Consultant claims Ramla architects defrauded Mepa -
david vella
Thu, 26 July 2007

When filing the first application for the building of villas at Ramla l-Hamra, the developers’ architects may have defrauded Mepa by giving “false, misleading or incorrect” information.

A consultant commissioned by the ‘Save Ramla Committee’, led by Xaghra local councillor Carmen Bajada, has filed a detailed report to the Malta Environment and Planning Authority (Mepa), in which it gives a number of reasons why this authority should “annul the outline planning permit issued at Ramla, rendering full development planning permit for same development proposal as null and void”.

Mepa sources told that the authority has held a meeting to discuss the critical allegations the report contains, and to try and find a way of defending itself from the new information it reveals.

The consultant’s report states that when the developer’s architects filled in the outline permit application, they did not state that the same site where the villas were being proposed was subject to other development applications filed in previous years. The environment planning consultant, Lino Bianco, wrote in his report that this omission was made notwithstanding the fact that the developer’s architects were from the same office involved in all past applications and permits on the same site.

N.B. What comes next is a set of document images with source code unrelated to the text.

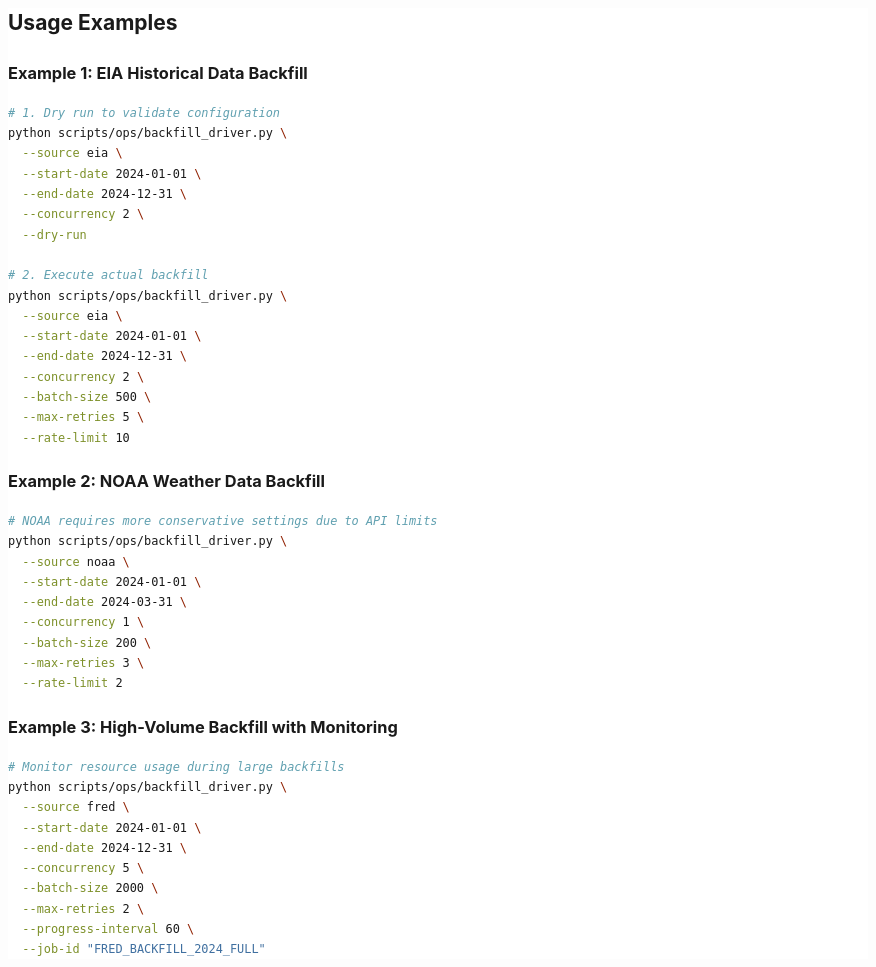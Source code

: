 ## Usage Examples

### Example 1: EIA Historical Data Backfill

```bash
# 1. Dry run to validate configuration
python scripts/ops/backfill_driver.py \
  --source eia \
  --start-date 2024-01-01 \
  --end-date 2024-12-31 \
  --concurrency 2 \
  --dry-run

# 2. Execute actual backfill
python scripts/ops/backfill_driver.py \
  --source eia \
  --start-date 2024-01-01 \
  --end-date 2024-12-31 \
  --concurrency 2 \
  --batch-size 500 \
  --max-retries 5 \
  --rate-limit 10
```

### Example 2: NOAA Weather Data Backfill

```bash
# NOAA requires more conservative settings due to API limits
python scripts/ops/backfill_driver.py \
  --source noaa \
  --start-date 2024-01-01 \
  --end-date 2024-03-31 \
  --concurrency 1 \
  --batch-size 200 \
  --max-retries 3 \
  --rate-limit 2
```

### Example 3: High-Volume Backfill with Monitoring

```bash
# Monitor resource usage during large backfills
python scripts/ops/backfill_driver.py \
  --source fred \
  --start-date 2024-01-01 \
  --end-date 2024-12-31 \
  --concurrency 5 \
  --batch-size 2000 \
  --max-retries 2 \
  --progress-interval 60 \
  --job-id "FRED_BACKFILL_2024_FULL"
```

Bianco observed that in the section of the outline application form requesting information on “Previous applications, permits, clearances, notifications and enforcement notices on this site”, the developer’s architects wrote “N/A”, an acronym referring to “Not Applicable” or “Not available”.

Thus, the consultant is calling on Mepa to follow the ‘Development Planning Act’ and cancel the permit for the villas at Ramla l-Hamra.

Article 39 A of this law, which regulates development permits issued by Mepa, states that “the authority may, only in the cases of fraud or where public safety is concerned or where there is an error on the face of the record, by order revoke or modify any development permission”. It further states that in this article, the word “fraud” means “the submission to the authority of any information, declaration or plan on the basis of which the Authority has approved a development permission, where such information, declaration or plan is false, misleading or incorrect, irrespective of whether such deceit is the result of willful or negligent act”.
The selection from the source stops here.